Enterprise Search: Still Crazy after All These Years
Author: Stephen E. Arnold – Beyond Search
…(from source)Also under-considered is the issue of snippet length. A bit of research has been performed, but it involved web pages, which are themselves more easily scanned and assessed than content found in enterprise databases. Those documents are often several hundred pages long, so ranking algorithms often have trouble picking out a helpful snippet. Some platforms serve up a text sequence that contains the query term, others create computer-generated summaries of documents, and others reproduce the first few lines of each document…
…(from source)The next step is look at each result and decide whether it is relevant enough to click on to view the associated content. Simple! Or is it? As with many aspects of enterprise search, there seems to be no research on how snippet length and design support making informed decisions on relevance…

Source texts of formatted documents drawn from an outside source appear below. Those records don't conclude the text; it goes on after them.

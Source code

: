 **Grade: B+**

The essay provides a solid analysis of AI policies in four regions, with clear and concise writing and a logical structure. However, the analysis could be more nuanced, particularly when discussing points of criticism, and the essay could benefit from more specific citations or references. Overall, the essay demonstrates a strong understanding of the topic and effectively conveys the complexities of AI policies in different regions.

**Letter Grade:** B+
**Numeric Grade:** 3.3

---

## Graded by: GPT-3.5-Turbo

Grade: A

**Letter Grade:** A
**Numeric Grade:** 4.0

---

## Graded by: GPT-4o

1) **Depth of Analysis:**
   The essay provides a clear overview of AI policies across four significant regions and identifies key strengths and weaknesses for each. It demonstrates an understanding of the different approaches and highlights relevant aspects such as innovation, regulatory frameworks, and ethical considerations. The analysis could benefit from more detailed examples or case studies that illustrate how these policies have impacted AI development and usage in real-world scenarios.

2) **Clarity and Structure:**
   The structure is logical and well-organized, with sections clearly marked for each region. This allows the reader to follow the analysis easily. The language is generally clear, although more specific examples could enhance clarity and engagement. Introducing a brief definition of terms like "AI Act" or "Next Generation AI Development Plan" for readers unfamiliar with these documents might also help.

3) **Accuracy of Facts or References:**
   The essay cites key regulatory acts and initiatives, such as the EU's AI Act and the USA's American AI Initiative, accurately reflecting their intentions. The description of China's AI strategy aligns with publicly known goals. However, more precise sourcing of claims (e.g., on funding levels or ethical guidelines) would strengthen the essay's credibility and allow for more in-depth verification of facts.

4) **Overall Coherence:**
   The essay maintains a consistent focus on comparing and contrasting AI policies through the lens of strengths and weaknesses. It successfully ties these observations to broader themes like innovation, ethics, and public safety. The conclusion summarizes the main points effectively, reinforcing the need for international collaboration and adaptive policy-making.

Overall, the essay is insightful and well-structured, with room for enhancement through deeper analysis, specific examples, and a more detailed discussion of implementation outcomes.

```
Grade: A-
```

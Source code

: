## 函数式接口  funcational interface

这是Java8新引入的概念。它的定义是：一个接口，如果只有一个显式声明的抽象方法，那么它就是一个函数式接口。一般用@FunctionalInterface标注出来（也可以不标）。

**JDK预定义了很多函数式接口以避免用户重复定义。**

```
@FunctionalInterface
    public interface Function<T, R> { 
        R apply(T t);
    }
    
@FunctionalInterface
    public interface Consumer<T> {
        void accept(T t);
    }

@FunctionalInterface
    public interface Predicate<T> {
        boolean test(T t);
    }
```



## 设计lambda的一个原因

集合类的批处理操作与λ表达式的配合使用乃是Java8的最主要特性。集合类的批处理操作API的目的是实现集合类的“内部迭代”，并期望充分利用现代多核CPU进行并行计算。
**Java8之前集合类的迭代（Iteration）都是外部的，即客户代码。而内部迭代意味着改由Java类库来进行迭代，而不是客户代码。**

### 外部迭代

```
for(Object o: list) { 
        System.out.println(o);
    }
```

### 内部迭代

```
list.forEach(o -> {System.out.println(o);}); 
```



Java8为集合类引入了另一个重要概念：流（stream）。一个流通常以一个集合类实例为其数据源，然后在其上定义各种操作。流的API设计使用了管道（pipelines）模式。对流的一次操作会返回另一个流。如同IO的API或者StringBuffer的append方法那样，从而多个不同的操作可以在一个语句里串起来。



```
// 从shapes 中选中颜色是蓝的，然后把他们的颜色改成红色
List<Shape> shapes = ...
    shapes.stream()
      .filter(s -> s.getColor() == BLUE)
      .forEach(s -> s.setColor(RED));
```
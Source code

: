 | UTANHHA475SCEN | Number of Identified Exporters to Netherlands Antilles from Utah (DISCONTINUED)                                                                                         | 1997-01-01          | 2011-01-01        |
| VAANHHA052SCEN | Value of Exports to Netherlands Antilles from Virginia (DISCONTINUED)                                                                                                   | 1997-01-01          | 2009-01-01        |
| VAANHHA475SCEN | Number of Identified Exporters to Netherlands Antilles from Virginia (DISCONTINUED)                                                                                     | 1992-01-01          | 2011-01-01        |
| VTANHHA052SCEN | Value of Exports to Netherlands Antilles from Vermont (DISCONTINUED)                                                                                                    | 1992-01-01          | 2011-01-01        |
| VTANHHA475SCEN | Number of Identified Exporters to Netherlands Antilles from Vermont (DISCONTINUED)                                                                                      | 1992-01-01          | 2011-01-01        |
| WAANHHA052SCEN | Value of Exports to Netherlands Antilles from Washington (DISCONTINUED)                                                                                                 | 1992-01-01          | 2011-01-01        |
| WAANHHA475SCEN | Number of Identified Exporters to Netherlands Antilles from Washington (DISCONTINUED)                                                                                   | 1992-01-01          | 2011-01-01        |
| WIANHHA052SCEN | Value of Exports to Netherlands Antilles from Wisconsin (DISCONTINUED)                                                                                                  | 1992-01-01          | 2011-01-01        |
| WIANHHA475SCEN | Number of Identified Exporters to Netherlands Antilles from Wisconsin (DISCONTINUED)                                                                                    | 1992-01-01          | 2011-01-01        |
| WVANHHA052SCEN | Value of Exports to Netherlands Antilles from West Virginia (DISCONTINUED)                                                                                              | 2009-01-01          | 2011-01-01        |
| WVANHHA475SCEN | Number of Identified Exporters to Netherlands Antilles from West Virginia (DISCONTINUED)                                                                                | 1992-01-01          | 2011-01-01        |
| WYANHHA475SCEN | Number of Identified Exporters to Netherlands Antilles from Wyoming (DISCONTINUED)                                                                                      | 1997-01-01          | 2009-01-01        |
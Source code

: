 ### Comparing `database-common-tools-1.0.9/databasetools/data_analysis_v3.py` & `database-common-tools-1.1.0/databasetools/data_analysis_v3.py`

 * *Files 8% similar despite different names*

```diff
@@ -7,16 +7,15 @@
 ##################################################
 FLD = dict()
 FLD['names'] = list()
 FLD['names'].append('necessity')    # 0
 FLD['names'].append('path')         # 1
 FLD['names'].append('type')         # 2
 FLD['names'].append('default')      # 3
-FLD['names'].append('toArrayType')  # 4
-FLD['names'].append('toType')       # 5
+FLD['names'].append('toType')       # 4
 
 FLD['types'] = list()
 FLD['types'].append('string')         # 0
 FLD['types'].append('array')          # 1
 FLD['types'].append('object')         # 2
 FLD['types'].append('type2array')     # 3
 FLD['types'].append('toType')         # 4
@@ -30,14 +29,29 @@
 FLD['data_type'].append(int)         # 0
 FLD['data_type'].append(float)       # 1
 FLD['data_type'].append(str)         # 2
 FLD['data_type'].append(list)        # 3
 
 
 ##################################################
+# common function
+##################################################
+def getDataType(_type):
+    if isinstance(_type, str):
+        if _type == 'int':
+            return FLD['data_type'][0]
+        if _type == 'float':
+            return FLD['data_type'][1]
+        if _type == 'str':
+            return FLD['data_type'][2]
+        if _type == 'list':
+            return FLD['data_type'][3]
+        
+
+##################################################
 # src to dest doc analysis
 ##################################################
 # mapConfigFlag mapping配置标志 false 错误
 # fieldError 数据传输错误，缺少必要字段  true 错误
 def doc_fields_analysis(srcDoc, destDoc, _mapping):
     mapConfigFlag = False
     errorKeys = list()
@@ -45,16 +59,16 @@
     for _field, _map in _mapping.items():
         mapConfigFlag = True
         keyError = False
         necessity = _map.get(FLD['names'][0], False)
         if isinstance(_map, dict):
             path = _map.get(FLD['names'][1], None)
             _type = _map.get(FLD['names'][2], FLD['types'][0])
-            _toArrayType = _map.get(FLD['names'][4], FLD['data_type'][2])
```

While I like Mr. Arnold’s highlights and commentary, I also encourage readers to review the source article, Scanning and Selecting Enterprise Search Results: Not as Easy as it Looks. I can see some interesting parallels to how we test and tune preservation/collection scope criteria. These issues with presentation of search or cluster results came up in my recent briefing with the Agnes Intelligence team. They were rightfully proud of their success at generating meaningful cluster names. If you are familiar with the ubiquitous concept wheel visualization commonly found in analytic platforms, you know that the top 3-5 terms do not always tell a meaningful story.